L’ abitudine alla violenza fa sì che si attribuisca scarso valore alla vita umana, comunque certamente inferiore a quello che le diamo noi. Per questo è fuori logica valutare il loro modo di agire sulla base della nostra scala di valori e deve essere fatto uno sforzo per cercare di comprendere o tollerare.

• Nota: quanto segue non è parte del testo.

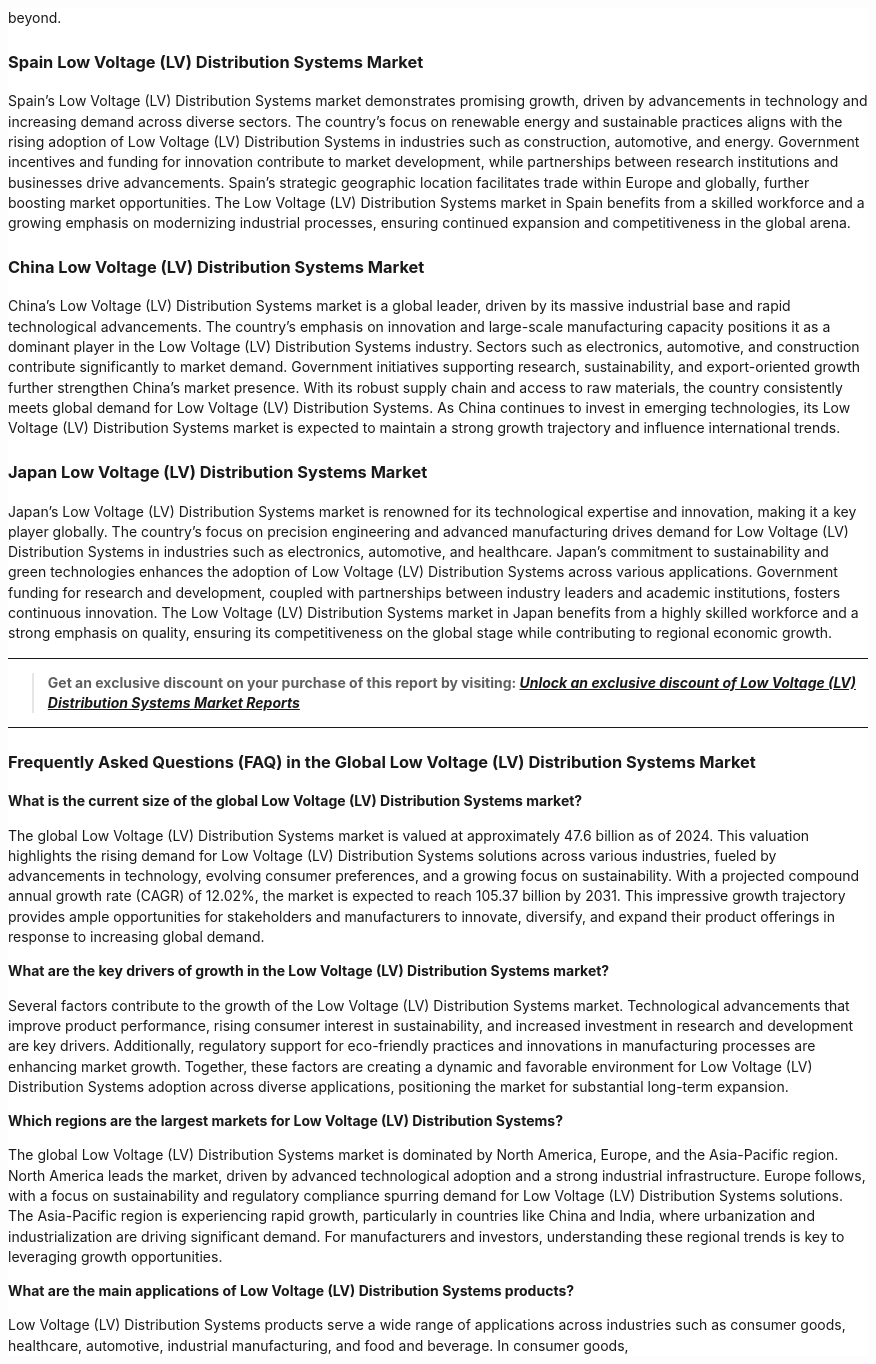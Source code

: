 beyond.</p><h3>Spain Low Voltage (LV) Distribution Systems Market</h3><p>Spain&rsquo;s Low Voltage (LV) Distribution Systems market demonstrates promising growth, driven by advancements in technology and increasing demand across diverse sectors. The country&rsquo;s focus on renewable energy and sustainable practices aligns with the rising adoption of Low Voltage (LV) Distribution Systems in industries such as construction, automotive, and energy. Government incentives and funding for innovation contribute to market development, while partnerships between research institutions and businesses drive advancements. Spain&rsquo;s strategic geographic location facilitates trade within Europe and globally, further boosting market opportunities. The Low Voltage (LV) Distribution Systems market in Spain benefits from a skilled workforce and a growing emphasis on modernizing industrial processes, ensuring continued expansion and competitiveness in the global arena.</p><h3>China Low Voltage (LV) Distribution Systems Market</h3><p>China&rsquo;s Low Voltage (LV) Distribution Systems market is a global leader, driven by its massive industrial base and rapid technological advancements. The country&rsquo;s emphasis on innovation and large-scale manufacturing capacity positions it as a dominant player in the Low Voltage (LV) Distribution Systems industry. Sectors such as electronics, automotive, and construction contribute significantly to market demand. Government initiatives supporting research, sustainability, and export-oriented growth further strengthen China&rsquo;s market presence. With its robust supply chain and access to raw materials, the country consistently meets global demand for Low Voltage (LV) Distribution Systems. As China continues to invest in emerging technologies, its Low Voltage (LV) Distribution Systems market is expected to maintain a strong growth trajectory and influence international trends.</p><h3>Japan Low Voltage (LV) Distribution Systems Market</h3><p>Japan&rsquo;s Low Voltage (LV) Distribution Systems market is renowned for its technological expertise and innovation, making it a key player globally. The country&rsquo;s focus on precision engineering and advanced manufacturing drives demand for Low Voltage (LV) Distribution Systems in industries such as electronics, automotive, and healthcare. Japan&rsquo;s commitment to sustainability and green technologies enhances the adoption of Low Voltage (LV) Distribution Systems across various applications. Government funding for research and development, coupled with partnerships between industry leaders and academic institutions, fosters continuous innovation. The Low Voltage (LV) Distribution Systems market in Japan benefits from a highly skilled workforce and a strong emphasis on quality, ensuring its competitiveness on the global stage while contributing to regional economic growth.</p><hr /><blockquote><p><strong>Get an exclusive discount on your purchase of this report by visiting: <em><a href="://marketresearchpulse.com/ask-for-discount/149793?utm_source=Github&amp;utm_medium=027">Unlock an exclusive discount of Low Voltage (LV) Distribution Systems Market Reports</a></em>&nbsp;</strong></p></blockquote><hr /><h3>Frequently Asked Questions (FAQ) in the Global Low Voltage (LV) Distribution Systems Market</h3><p><strong>What is the current size of the global Low Voltage (LV) Distribution Systems market?</strong></p><p>The global Low Voltage (LV) Distribution Systems market is valued at approximately 47.6 billion as of 2024. This valuation highlights the rising demand for Low Voltage (LV) Distribution Systems solutions across various industries, fueled by advancements in technology, evolving consumer preferences, and a growing focus on sustainability. With a projected compound annual growth rate (CAGR) of 12.02%, the market is expected to reach 105.37 billion by 2031. This impressive growth trajectory provides ample opportunities for stakeholders and manufacturers to innovate, diversify, and expand their product offerings in response to increasing global demand.</p><p><strong>What are the key drivers of growth in the Low Voltage (LV) Distribution Systems market?</strong></p><p>Several factors contribute to the growth of the Low Voltage (LV) Distribution Systems market. Technological advancements that improve product performance, rising consumer interest in sustainability, and increased investment in research and development are key drivers. Additionally, regulatory support for eco-friendly practices and innovations in manufacturing processes are enhancing market growth. Together, these factors are creating a dynamic and favorable environment for Low Voltage (LV) Distribution Systems adoption across diverse applications, positioning the market for substantial long-term expansion.</p><p><strong>Which regions are the largest markets for Low Voltage (LV) Distribution Systems?</strong></p><p>The global Low Voltage (LV) Distribution Systems market is dominated by North America, Europe, and the Asia-Pacific region. North America leads the market, driven by advanced technological adoption and a strong industrial infrastructure. Europe follows, with a focus on sustainability and regulatory compliance spurring demand for Low Voltage (LV) Distribution Systems solutions. The Asia-Pacific region is experiencing rapid growth, particularly in countries like China and India, where urbanization and industrialization are driving significant demand. For manufacturers and investors, understanding these regional trends is key to leveraging growth opportunities.</p><p><strong>What are the main applications of Low Voltage (LV) Distribution Systems products?</strong></p><p>Low Voltage (LV) Distribution Systems products serve a wide range of applications across industries such as consumer goods, healthcare, automotive, industrial manufacturing, and food and beverage. In consumer goods,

Tra gli aspetti positivi della missione, va incluso il cordiale rapporto di cameratismo che si era instaurato con i contingenti ONU degli altri Paesi. I giornali hanno messo in risalto le discordanze tra la linea statunitense e quella italiana: quasi mai invece hanno parlalo dei valori positivi di questo spirito di collaborazione tra popoli tra loro così diversi. E non sempre
era il rappresentante del paese tecnologicamente più evoluto a venire in soccorso del più debole. Se è vero che noi abbiamo fornito supporto ai Coreani, dal momento del loro sbarco fino alla loro completa sistemazione, è altrettanto vero che noi stessi abbiamo avuto il bisogno del loro aiuto, dotati di un autogrù più potente delle nostre; ed è anche vero che gli stessi Statunitensi ebbero bisogno di ricorrere ai nostri mezzi, allorché una loro trivella di perforazione rimase bloccata a notevole profondità nel terreno.
Con questi contingenti si fraternizzava, specie la sera, al termine del servizio; ci si riuniva al “Roxy bar” (così avevamo ribattezzato il nostro Circolo) e si trascorreva il tempo cantando e comunicandoci, in inglese, le rispettive esperienze.